=== Task prompt ===
In the entries that follow, the lines from the one with "variables as a" through the one with "which $\DD$ can" are the ones to write out, exactly and with both ends included. Nothing else should appear.

=== Record excerpts ===
━━━

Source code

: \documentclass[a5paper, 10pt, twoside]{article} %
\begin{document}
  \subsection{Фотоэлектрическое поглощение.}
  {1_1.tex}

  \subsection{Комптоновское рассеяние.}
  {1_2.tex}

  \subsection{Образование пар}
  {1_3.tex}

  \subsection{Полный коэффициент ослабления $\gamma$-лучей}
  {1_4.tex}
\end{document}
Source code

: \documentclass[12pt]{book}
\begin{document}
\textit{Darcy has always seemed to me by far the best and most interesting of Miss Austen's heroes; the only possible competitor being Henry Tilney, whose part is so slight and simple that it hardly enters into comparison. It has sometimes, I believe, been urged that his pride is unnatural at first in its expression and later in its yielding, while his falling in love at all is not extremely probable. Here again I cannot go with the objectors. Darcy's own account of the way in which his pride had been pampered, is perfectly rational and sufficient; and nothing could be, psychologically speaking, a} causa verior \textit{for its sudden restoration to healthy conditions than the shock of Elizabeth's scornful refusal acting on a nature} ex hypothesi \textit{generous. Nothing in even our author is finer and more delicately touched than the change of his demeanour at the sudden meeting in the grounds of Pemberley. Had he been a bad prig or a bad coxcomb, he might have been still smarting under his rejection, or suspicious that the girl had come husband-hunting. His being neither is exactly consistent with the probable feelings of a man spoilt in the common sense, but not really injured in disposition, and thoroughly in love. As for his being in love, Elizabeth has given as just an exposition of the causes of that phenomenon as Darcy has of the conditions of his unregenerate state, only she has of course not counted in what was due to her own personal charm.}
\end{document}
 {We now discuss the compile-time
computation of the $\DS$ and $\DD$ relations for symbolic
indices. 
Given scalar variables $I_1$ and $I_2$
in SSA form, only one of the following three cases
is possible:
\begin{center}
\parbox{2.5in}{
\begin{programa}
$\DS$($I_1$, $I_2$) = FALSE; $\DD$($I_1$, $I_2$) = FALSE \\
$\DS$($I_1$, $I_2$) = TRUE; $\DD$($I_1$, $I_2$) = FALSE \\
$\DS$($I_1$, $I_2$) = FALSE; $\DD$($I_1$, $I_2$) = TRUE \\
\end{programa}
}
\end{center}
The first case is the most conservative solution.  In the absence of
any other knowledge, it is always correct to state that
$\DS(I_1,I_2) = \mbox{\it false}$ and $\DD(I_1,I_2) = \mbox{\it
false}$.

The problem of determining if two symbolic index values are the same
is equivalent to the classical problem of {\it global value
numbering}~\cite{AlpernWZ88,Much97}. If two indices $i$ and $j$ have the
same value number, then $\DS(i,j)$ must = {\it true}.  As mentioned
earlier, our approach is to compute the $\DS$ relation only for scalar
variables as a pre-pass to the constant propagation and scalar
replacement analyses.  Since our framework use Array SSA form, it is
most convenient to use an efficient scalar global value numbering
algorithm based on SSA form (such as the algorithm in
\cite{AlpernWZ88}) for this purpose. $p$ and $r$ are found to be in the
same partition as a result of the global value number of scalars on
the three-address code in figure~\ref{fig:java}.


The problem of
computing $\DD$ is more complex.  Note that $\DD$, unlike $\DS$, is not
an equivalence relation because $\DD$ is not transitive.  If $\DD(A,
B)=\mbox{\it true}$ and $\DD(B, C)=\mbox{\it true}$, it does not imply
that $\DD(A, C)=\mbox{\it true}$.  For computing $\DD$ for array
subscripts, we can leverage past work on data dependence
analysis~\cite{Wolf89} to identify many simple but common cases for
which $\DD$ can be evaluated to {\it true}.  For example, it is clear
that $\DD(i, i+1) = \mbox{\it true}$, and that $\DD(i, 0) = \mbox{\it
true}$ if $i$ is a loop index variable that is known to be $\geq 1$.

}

━━━

=== Task output ===
variables as a pre-pass to the constant propagation and scalar
replacement analyses.  Since our framework use Array SSA form, it is
most convenient to use an efficient scalar global value numbering
algorithm based on SSA form (such as the algorithm in
\cite{AlpernWZ88}) for this purpose. $p$ and $r$ are found to be in the
same partition as a result of the global value number of scalars on
the three-address code in figure~\ref{fig:java}.


The problem of
computing $\DD$ is more complex.  Note that $\DD$, unlike $\DS$, is not
an equivalence relation because $\DD$ is not transitive.  If $\DD(A,
B)=\mbox{\it true}$ and $\DD(B, C)=\mbox{\it true}$, it does not imply
that $\DD(A, C)=\mbox{\it true}$.  For computing $\DD$ for array
subscripts, we can leverage past work on data dependence
analysis~\cite{Wolf89} to identify many simple but common cases for
which $\DD$ can be evaluated to {\it true}.  For example, it is clear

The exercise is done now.